With that out of the way, let me introduce you to the example scenario that our tests will be covering.

The website is lolesports.com, but we'll be working on the Standings Page. To get to this page:

  1. Go to lolesports.com
  2. Go to Standings
  3. Filter by League
  4. Assert first place team is correct

Dive into Code

I'll show you a few classes so you have enough context on what this demo framework looks like and how it's going to run the tests, but you do not need to follow this exact structure for your tests to run on the containers.

The most important pieces are the RemoteWebDriver class and the URL we pass into its constructor to connect that driver to the Grid.

Let's start in the DriverFactory class!

RemoteWebDriver

DriverFactory.Build() requires a type of browser, either local to run on my laptop or remote to run on my Grid, and the browser I want to use, either Chrome or Firefox. If type equals "remote", the code will reach this else/if block and call BuildRemoteWebdriver().

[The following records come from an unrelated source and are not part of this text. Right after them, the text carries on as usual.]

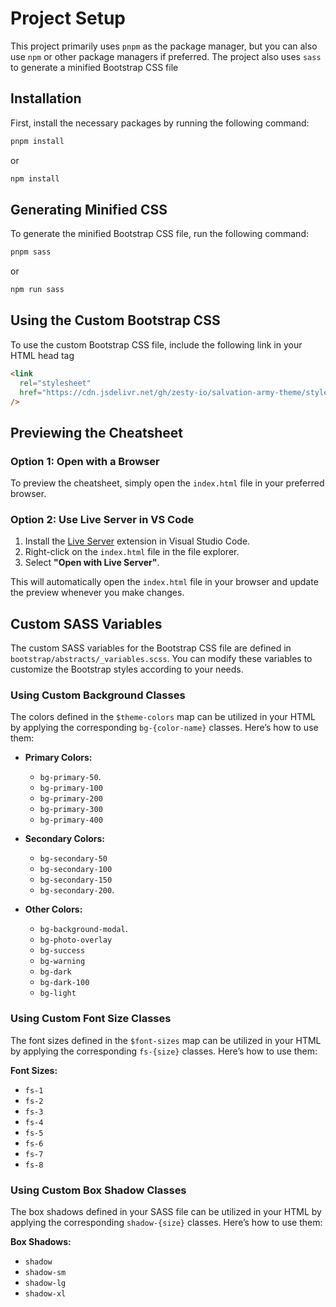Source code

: # Project Setup

This project primarily uses `pnpm` as the package manager, but you can also use `npm` or other package managers if preferred. The project also uses `sass` to generate a minified Bootstrap CSS file

## Installation

First, install the necessary packages by running the following command:

```bash
pnpm install
```

or

```bash
npm install
```

## Generating Minified CSS

To generate the minified Bootstrap CSS file, run the following command:

```bash
pnpm sass
```

or

```bash
npm run sass
```

## Using the Custom Bootstrap CSS

To use the custom Bootstrap CSS file, include the following link in your HTML head tag

```html
<link
  rel="stylesheet"
  href="https://cdn.jsdelivr.net/gh/zesty-io/salvation-army-theme/styles/bootstrap.css"
/>
```

## Previewing the Cheatsheet

### Option 1: Open with a Browser

To preview the cheatsheet, simply open the `index.html` file in your preferred browser.

### Option 2: Use Live Server in VS Code

1. Install the [Live Server](https://marketplace.visualstudio.com/items?itemName=ritwickdey.LiveServer) extension in Visual Studio Code.
2. Right-click on the `index.html` file in the file explorer.
3. Select **"Open with Live Server"**.

This will automatically open the `index.html` file in your browser and update the preview whenever you make changes.

## Custom SASS Variables

The custom SASS variables for the Bootstrap CSS file are defined in `bootstrap/abstracts/_variables.scss`. You can modify these variables to customize the Bootstrap styles according to your needs.

### Using Custom Background Classes

The colors defined in the `$theme-colors` map can be utilized in your HTML by applying the corresponding `bg-{color-name}` classes. Here’s how to use them:

- **Primary Colors:**

  - `bg-primary-50`.
  - `bg-primary-100`
  - `bg-primary-200`
  - `bg-primary-300`
  - `bg-primary-400`

- **Secondary Colors:**
  - `bg-secondary-50`
  - `bg-secondary-100`
  - `bg-secondary-150`
  - `bg-secondary-200`.
- **Other Colors:**
  - `bg-background-modal`.
  - `bg-photo-overlay`
  - `bg-success`
  - `bg-warning`
  - `bg-dark`
  - `bg-dark-100`
  - `bg-light`

### Using Custom Font Size Classes

The font sizes defined in the `$font-sizes` map can be utilized in your HTML by applying the corresponding `fs-{size}` classes. Here’s how to use them:

**Font Sizes:**

- `fs-1`
- `fs-2`
- `fs-3`
- `fs-4`
- `fs-5`
- `fs-6`
- `fs-7`
- `fs-8`

### Using Custom Box Shadow Classes

The box shadows defined in your SASS file can be utilized in your HTML by applying the corresponding `shadow-{size}` classes. Here’s how to use them:

**Box Shadows:**

- `shadow`
- `shadow-sm`
- `shadow-lg`
- `shadow-xl`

This method uses the RemoteWebDriver class and requires that we pass in the URI to the port to our Grid, which is http://localhost:4444/wd/hub, and any other options like --start-maximized that we'd like to use as well. Then we return our newly created driver.

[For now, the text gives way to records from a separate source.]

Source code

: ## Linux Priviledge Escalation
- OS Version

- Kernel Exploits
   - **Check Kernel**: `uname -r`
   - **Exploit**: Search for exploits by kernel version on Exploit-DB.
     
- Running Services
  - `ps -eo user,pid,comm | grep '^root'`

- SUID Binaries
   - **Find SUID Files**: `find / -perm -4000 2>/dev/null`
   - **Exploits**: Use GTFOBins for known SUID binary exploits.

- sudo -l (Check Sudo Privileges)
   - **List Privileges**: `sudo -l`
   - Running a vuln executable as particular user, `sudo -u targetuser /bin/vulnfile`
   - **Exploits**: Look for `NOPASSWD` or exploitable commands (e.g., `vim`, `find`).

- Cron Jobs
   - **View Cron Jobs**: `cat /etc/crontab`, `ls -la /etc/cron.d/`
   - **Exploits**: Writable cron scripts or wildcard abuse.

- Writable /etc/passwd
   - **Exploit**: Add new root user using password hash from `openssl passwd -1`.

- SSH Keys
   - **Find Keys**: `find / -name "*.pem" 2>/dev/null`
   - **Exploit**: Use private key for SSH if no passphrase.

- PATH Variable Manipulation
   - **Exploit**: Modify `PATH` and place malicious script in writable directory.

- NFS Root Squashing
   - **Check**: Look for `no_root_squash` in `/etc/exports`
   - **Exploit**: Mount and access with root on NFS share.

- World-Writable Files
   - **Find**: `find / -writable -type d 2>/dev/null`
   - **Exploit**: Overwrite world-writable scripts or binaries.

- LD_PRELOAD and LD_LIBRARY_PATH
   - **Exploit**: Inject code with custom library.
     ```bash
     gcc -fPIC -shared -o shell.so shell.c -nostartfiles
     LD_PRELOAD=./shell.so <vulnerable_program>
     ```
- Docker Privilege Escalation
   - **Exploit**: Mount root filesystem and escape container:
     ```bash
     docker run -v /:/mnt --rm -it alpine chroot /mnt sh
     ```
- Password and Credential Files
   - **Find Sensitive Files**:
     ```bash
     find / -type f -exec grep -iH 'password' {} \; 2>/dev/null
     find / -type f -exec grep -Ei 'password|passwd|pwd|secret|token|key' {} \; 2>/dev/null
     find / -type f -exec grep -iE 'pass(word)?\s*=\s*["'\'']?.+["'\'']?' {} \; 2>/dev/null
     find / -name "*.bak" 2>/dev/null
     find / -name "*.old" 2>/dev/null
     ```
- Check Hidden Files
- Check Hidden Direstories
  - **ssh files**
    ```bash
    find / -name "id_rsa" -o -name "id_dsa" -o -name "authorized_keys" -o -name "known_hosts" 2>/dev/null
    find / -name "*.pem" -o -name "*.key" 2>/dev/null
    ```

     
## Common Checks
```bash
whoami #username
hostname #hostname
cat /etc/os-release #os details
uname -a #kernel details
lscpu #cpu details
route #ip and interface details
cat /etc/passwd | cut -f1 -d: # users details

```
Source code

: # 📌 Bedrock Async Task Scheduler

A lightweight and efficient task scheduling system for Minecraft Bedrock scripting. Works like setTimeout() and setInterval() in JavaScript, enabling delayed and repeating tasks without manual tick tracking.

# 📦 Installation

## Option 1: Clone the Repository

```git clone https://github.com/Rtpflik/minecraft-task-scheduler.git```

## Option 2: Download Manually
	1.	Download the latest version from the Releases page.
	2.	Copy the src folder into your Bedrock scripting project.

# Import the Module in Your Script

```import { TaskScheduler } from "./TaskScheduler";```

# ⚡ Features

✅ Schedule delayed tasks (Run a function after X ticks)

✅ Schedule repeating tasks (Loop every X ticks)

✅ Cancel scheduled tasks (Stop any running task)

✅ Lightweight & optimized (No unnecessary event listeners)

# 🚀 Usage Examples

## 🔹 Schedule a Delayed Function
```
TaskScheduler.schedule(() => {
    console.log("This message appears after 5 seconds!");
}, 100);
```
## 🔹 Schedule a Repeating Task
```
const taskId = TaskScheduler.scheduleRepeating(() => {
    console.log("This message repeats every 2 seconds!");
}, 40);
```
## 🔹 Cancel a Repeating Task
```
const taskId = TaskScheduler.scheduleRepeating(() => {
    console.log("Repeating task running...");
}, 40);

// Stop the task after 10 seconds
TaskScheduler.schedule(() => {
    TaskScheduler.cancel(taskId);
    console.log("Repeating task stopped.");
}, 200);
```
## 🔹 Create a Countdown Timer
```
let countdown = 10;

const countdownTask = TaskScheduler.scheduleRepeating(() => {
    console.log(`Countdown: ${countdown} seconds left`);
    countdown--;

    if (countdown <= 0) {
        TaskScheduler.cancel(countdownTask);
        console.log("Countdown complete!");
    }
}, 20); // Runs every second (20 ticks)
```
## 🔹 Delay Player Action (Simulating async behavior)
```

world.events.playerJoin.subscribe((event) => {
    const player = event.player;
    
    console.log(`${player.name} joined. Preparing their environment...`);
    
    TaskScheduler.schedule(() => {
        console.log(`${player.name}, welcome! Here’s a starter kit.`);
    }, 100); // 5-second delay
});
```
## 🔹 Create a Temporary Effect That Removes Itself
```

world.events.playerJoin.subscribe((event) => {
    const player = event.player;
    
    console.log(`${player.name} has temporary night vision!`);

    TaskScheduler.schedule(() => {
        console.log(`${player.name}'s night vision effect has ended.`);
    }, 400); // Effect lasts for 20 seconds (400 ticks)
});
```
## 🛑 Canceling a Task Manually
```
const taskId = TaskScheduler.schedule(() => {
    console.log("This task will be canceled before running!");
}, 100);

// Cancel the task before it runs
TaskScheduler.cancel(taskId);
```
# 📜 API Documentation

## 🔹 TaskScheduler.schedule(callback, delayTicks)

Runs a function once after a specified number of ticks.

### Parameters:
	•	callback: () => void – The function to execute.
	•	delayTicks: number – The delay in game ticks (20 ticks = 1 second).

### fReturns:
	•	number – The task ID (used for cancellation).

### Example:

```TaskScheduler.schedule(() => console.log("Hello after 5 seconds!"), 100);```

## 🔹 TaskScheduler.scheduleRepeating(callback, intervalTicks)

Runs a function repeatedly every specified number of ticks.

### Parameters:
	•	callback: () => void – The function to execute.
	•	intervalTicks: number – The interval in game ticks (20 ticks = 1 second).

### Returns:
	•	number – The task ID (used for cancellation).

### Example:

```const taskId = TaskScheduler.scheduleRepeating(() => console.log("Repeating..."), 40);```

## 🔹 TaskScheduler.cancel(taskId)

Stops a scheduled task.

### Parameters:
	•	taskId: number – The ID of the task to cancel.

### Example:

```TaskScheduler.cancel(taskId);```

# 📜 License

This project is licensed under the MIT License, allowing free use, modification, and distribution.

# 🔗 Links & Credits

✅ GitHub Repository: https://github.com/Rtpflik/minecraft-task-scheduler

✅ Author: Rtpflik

TestBase and Configuration

We're calling our DriverFactory.Build() method whenever we initialize a new Driver, and that's done in our TestBase class. This class has a Setup method, which is run before every test, and a Cleanup method, which is run after every test. Notice how we pass in a type and browser into our Driver.Init() method? Those are the values that determine the driver configuration and are located in an XML settings file called .runsettings that NUnit uses in its TestContext class.

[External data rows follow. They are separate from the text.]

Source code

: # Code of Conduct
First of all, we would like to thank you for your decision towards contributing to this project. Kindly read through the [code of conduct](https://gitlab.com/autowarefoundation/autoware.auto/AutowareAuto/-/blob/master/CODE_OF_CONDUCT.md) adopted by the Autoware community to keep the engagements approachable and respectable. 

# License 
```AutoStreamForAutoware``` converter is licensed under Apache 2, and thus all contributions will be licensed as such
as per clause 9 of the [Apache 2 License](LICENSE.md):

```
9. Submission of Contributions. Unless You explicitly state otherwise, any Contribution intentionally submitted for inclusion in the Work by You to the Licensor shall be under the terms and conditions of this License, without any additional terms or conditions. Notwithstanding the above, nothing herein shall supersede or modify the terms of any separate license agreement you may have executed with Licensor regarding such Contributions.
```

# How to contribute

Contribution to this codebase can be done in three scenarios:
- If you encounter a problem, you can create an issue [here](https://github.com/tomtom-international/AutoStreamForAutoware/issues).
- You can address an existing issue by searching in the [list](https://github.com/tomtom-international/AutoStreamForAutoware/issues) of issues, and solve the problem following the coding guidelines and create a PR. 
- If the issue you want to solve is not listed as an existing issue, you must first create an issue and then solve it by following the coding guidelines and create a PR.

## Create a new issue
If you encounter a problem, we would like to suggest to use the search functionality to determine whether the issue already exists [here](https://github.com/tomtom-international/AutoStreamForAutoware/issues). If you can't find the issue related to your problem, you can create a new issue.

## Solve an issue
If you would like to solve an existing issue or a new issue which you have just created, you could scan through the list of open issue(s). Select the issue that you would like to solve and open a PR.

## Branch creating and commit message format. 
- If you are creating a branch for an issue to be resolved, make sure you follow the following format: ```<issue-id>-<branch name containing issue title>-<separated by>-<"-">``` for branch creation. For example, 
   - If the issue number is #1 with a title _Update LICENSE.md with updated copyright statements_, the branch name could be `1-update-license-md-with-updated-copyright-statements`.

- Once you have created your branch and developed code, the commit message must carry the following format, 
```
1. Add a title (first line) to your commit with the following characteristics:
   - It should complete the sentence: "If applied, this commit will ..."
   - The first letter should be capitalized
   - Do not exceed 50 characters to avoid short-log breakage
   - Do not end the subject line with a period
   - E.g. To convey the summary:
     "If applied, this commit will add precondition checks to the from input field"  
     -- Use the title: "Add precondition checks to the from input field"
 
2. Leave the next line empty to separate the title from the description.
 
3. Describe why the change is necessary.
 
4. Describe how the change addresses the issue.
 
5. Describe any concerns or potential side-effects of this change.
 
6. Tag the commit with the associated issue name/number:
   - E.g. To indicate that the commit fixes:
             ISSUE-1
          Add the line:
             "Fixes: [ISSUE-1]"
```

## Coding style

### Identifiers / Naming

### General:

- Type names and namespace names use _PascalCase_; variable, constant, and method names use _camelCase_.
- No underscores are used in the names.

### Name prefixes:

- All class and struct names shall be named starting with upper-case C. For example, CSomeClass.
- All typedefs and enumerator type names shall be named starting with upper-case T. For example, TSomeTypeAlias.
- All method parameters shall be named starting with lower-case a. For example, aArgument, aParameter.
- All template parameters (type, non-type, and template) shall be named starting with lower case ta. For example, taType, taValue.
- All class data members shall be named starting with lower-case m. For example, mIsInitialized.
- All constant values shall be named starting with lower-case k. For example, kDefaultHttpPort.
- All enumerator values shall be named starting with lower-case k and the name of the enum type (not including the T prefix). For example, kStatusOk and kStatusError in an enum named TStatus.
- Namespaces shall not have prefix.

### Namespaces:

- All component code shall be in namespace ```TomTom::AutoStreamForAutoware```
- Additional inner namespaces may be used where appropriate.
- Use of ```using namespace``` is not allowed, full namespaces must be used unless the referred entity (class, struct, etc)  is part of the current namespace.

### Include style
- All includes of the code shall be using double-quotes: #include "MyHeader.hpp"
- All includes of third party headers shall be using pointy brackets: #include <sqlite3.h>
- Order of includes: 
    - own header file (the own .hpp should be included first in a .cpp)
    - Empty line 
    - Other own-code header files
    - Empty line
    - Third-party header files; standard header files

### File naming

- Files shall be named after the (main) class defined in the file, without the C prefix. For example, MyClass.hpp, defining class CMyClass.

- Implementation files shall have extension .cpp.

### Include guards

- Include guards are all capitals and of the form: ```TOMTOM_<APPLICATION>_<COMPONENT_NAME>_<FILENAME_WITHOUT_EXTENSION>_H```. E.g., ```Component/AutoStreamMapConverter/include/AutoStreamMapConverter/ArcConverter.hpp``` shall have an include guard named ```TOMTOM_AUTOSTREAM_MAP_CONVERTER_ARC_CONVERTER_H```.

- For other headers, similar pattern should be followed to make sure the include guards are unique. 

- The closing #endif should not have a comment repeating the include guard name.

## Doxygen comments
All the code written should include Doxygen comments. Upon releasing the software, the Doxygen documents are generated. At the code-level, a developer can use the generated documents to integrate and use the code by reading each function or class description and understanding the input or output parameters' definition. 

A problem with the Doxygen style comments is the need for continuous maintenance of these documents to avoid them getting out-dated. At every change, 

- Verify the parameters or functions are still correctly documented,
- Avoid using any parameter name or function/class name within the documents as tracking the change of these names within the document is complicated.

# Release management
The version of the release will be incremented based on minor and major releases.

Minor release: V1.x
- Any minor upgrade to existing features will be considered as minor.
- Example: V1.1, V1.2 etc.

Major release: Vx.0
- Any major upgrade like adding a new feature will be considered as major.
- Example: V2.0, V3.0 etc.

Be default, we are using a remote chrome driver, but we can easily change these values and have them affect all of our test suites.

Test Suite Structure

Lastly, let's take a quick look at our Standings test suite. Each test is decorated with the Parallelizable attribute to they can run in parallel, and each test will have its own instance of a Driver and Page Objects. We then have them categorized for easy filtering.

Running the Tests

I want to run my demo tests locally first so you can see them actually running.

Run category=demo

Now we'll run those tests remotely on the Grid. I'll change my type variable to remote first and then make sure my Grid is down since we tore it down in the previous chapter.

Awesome. Let's spin it up with

docker-compose up -d

and now I'll run my tests via the dotnet test command:

dotnet test --settings .runsettings --filter testcategory=demo

We don't see the browsers open up anymore because they are running remotely on the Grid! While these are running, I want to quickly touch on two things:

  1. That last command was specific to my tests, so make sure you run your tests as you normally would
  2. Adapt this approach to however you or your team is configuring and setting up your tests. For example, you may have a different .txt or .json as your configuration and use pytest to run your tests.

Scale our Containers to Run More Tests

Voila! The tests are done and now we know how to connect to our Grid and run our tests. However, we're currently only running two tests. This is convenient with our single container with 2 chrome browsers, but we have more than 2 tests to run.

Docker handles this easily by using the docker-compose.yml we already created! In the terminal, run the following:

docker-compose up -d --scale chrome=10

Once complete, run

docker ps -a. 

We will see a total of 10 chrome containers now! And that was just in seconds! Let's head back over to our more visual view of the grid in the browser. Sure enough, there are now 10 chrome containers with 2 browsers each!

Let's tear down our current structure with

docker-compose down

I have 12 tests in my PlayerStats suite, so I want to spin up my Grid with 6 chrome containers. I'm sure you already know what to run in the terminal:

docker-compose up -d --scale chrome=6

What if I want my docker-compose to just give me 6 chrome containers with 2 browsers each and no Firefox containers from the get go? This is easily done by adding the replicas field to our yaml file. Include replicas dash six, comment out the Firefox service, save the file, and then run:

docker-compose up -d

Sure enough, we now have the hub with 6 chrome containers.

You are now able to run as many tests as your machine can handle by scaling your containers however you need. Hopefully you see how simple Docker and containers have made it to spin up, restart, and teardown entire grids with just a few commands.